For the generation of chimeric blastocyst, TPS cells were cultured in FAXY basal medium (50% Neurobasal, 50% DMEM/F12, 0.5% N2 supplement, 1% B27 supplement, 1% L-glutamine, 1-thioglycerol (0.15 μM; Sigma, M6145), supplemented with human BMP4 (100 ng/mL; Stemimmune, HST-B4-0100) and bFGF (100 ng/mL; Novoprotein, C046)) for 2 days. The cells were first digested by 0.05% trypsin-EDTA, and filtered through a 40 μm strainer. Afterward, the cells were centrifuged at 1200–1500 rpm for 3 min, and then resuspended using culture medium and placed on ice. 10–15 of the digested cells were microinjected into each 2/8-cell ICR or GFP diploid mouse embryo. Injected embryos were transferred into KSOM medium and cultured in a humidified incubator under 5% CO2 at 37 °C for 48–72 h till developing to E4.5. The embryos were fixed and subjected to immunostaining, and > 20 embryos were analyzed.

Chimera formation assay of single blastomere of 8-cell embryo

Immunofluorescent 8-cell embryos’ zona pellucida was removed by Acidic Tyrode’s Solution (Sigma, T1788). When the zona pellucida disappeared, the 2-cell embryos were washed 3 times with M2 medium (Sigma, M7167). The embryos were digested by TrypLETM Select (Gibco, A1217702) 3 times and then by DNase I (Gibco, 90083) twice. Blastomeres would separate after final digestion by TrypLETM Select and DNase I at 37 °C for 5 min. Single immunofluorescent blastomere was aggregated with a zona pellucida-removed wild-type 8-cell embryo in AggreWell (Stemcell, 34415). Aggregated embryos were cultured in KSOM in a humidified incubator under 5% CO2 at 37 °C overnight. Aggregated embryos were transferred to uterine horns of 2.5 dpc pseudo-pregnant females. Fetal tissues, yolk sacs and placentas were dissected from conceptuses at E7.5 or E10.5 developmental stages.

Analysis of the contribution of TPS derivatives to E13.5 fetal gonads

TPS cells were microinjected into 8-cell ICR diploid mouse embryos. Injected embryos were transferred to uterine horns of 0.5 dpc pseudo-pregnant females. E13.5 embryos were collected for analyzing the expression of tdTomato and OCT4-GFP.

Immunofluorescence of E4.5 embryo

E4.5 embryos were washed 3 times in PBS droplets, and then fixed in 4% paraformaldehyde (DingGuo, AR-0211) droplets at room temperature for 20 min. 3% normal donkey serum (Jackson ImmunoResearch, 017-000-121) in PBS (Corning, 21-040-CVR) plus 0.2% Triton X-100 (Sigma-Aldrich, T8787) were used to block embryos at room temperature for 1 h. Primary antibodies were diluted with blocking solution, and then incubated embryos at 4 °C overnight. The embryos were washed 3 times in PBS droplets, and then incubated with secondary antibodies (Jackson ImmunoResearch) at room temperature for 1 h. After final washes, blastocysts were transferred to confocal dish in PBS droplets covered with paraffin for imaging.

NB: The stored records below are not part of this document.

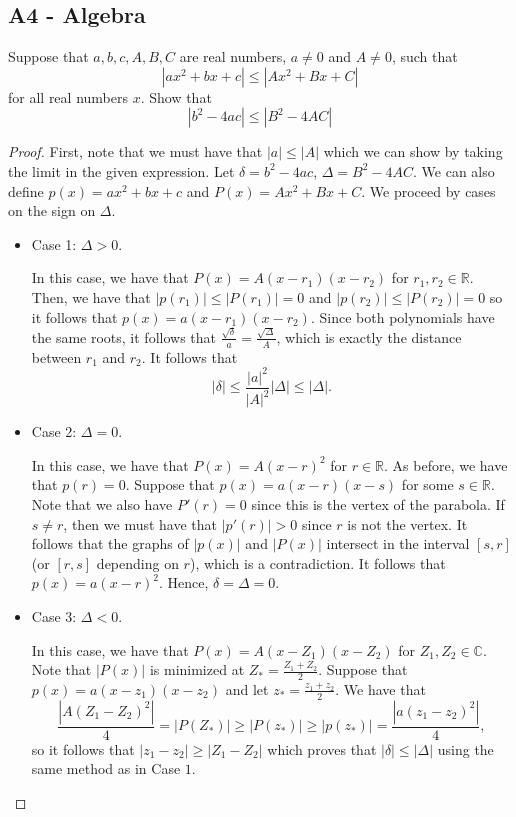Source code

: \documentclass[11pt]{scrartcl}
\newcommand{\R}{\mathbb{R}}
\newcommand{\C}{\mathbb C}
\newcommand{\<}{\langle}
\renewcommand{\>}{\rangle}
\begin{document}
\subsection{A4 - Algebra}
Suppose that $a, b, c, A, B, C$ are real numbers, $a \not= 0$ and $A \not= 0$, such that\[|ax^2+ bx + c| \le |Ax^2+ Bx + C|\]for all real numbers $x$. Show that\[|b^2- 4ac| \le |B^2- 4AC|\]
\begin{proof}
First, note that we must have that $|a| \le |A|$ which we can show by taking the limit in the given expression.  Let $\delta = b^2 - 4ac$, $\Delta = B^2 - 4AC$.  We can also define $p(x) = ax^2 + bx + c$ and $P(x) = Ax^2 + Bx + C$.  
We proceed by cases on the sign on $\Delta$.
\begin{itemize}
\item Case 1: $\Delta > 0$.

In this case, we have that $P(x) = A(x-r_1)(x - r_2)$ for $r_1, r_2 \in \R$.  Then, we have that $|p(r_1)| \le |P(r_1)| = 0$ and $|p(r_2)| \le |P(r_2)| = 0$ so it follows that $p(x) = a(x-r_1)(x-r_2)$.  Since both polynomials have the same roots, it follows that $\frac{\sqrt{\delta}}{a} = \frac{\sqrt{\Delta}}{A}$, which is exactly the distance between $r_1$ and $r_2$.  It follows that 
$$|\delta| \le \frac{|a|^2}{|A|^2} |\Delta| \le |\Delta|.$$
\item Case 2: $\Delta = 0$.

In this case, we have that $P(x) = A(x-r)^2$ for $r \in \R$.  As before, we have that $p(r) = 0$.  Suppose that $p(x) = a(x-r)(x-s)$ for some $s \in \R$.  Note that we also have $P'(r) = 0$ since this is the vertex of the parabola.  If $s \ne r$, then we must have that $|p'(r)| > 0$ since $r$ is not the vertex.  It follows that the graphs of $|p(x)|$ and $|P(x)|$ intersect in the interval $[s, r]$(or $[r, s]$ depending on $r$), which is a contradiction.  It follows that $p(x) = a(x-r)^2$. Hence, $\delta = \Delta = 0$.

\item Case 3: $\Delta < 0$.  

In this case, we have that $P(x) = A(x-Z_1)(x-Z_2)$ for $Z_1, Z_2 \in \C$.  Note that $|P(x)|$ is minimized at $Z_* = \frac{Z_1+Z_2}{2}$.  Suppose that $p(x) = a(x - z_1)(x - z_2)$ and let $z_* = \frac{z_1+z_2}{2}$.  We have that 
$$\frac{|A(Z_1 - Z_2)^2|}{4} =  |P(Z_*)| \ge |P(z_*)| \ge |p(z_*)| = \frac{|a(z_1 - z_2)^2|}{4},$$
so it follows that $|z_1 - z_2| \ge |Z_1 -  Z_2|$ which proves that $|\delta| \le |\Delta|$ using the same method as in Case $1$.  
\end{itemize}


\end{proof}
\pagebreak
\end{document}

Confocal microscopy imaging was performed using Leica TCS-SP8. The following primary antibodies were used: anti-tdTomato (1:2000; SICGEN, AB8181-200), anti-OCT4 (1:200; Santa Cruz Biotechnology, sc-8626), anti-PDGFRA (1:200; R&D, AF1062), anti-CDX2 (1:200; BIOGENEX, MU392A), anti-EOMES (1:500; Abcam, ab183991), anti-TFAP2C (1:500; Abcam, ab218107), anti-CK8 (1:200; Abcam, ab53280).

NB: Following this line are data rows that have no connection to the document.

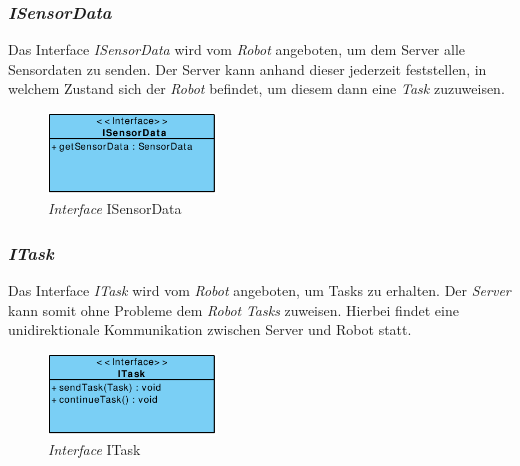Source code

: 	\subsubsection{\textit{ISensorData}}
	Das Interface \textit{ISensorData} wird vom \textit{Robot} angeboten, um dem Server alle Sensordaten zu senden. Der Server kann anhand dieser jederzeit feststellen, in welchem Zustand sich der \textit{Robot} befindet, um diesem dann eine \textit{Task} zuzuweisen.
	\begin{figure}[H]
	\centering
	\includegraphics[width=0.4\textwidth]{img/1-Entwurf-3-1_ISensorData}
	\caption{\textit{Interface} ISensorData}
	\label{ISensorData}
	\end{figure}

	\subsubsection{\textit{ITask}}
	Das Interface \textit{ITask} wird vom \textit{Robot} angeboten, um Tasks zu erhalten. Der \emph{Server} kann somit ohne Probleme dem \textit{Robot} \textit{Tasks} zuweisen. Hierbei findet eine unidirektionale Kommunikation zwischen Server und Robot statt.
	\begin{figure}[H]
	\centering
	\includegraphics[width=0.4\textwidth]{img/1-Entwurf-3-1_ITask}
	\caption{\textit{Interface} ITask}
	\label{ITask}
	\end{figure}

Immunofluorescence of E7.5 embryo

E7.5 embryos were dissected in PBS, and then embedded in O.C.T (SAKURA, 4583). The embryos were frozen with liquid nitrogen vapor. Tissue sections of 10–15 mm thickness were cut in a cryostat microtome and transferred onto slides. The tissues were circled by PAP pen, then fixed in 4% paraformaldehyde (DingGuo, AR-0211) at room temperature for 15 min and blocked with 3% normal donkey serum (Jackson ImmunoResearch, 017-000-121) in PBS (Corning, 21-040-CVR) plus 0.2% Triton X-100 (Sigma-Aldrich, T8787) at room temperature for 1 h. After blocking, placental tissues were incubated with primary antibodies at 4 °C overnight. Placental tissues were incubated with secondary antibodies (Jackson ImmunoResearch) at room temperature for 1 h after being washed 3 times with PBS. The nuclei were stained with DAPI (Roche Life Science, 10236276001) at room temperature for 3 min and washed 3 times with PBS. Confocal microscopy imaging was performed using Leica TCS-SP8 and Leica TCS-SP8 DIVE. The following primary antibodies were used: anti-tdTomato (1:2000; SICGEN, AB8181-200), anti-OCT4 (1:500; Abcam, ab181557), anti-EOMES (1:500; Abcam, ab183991), anti-SOX17 (1:200; R&D, AF1924).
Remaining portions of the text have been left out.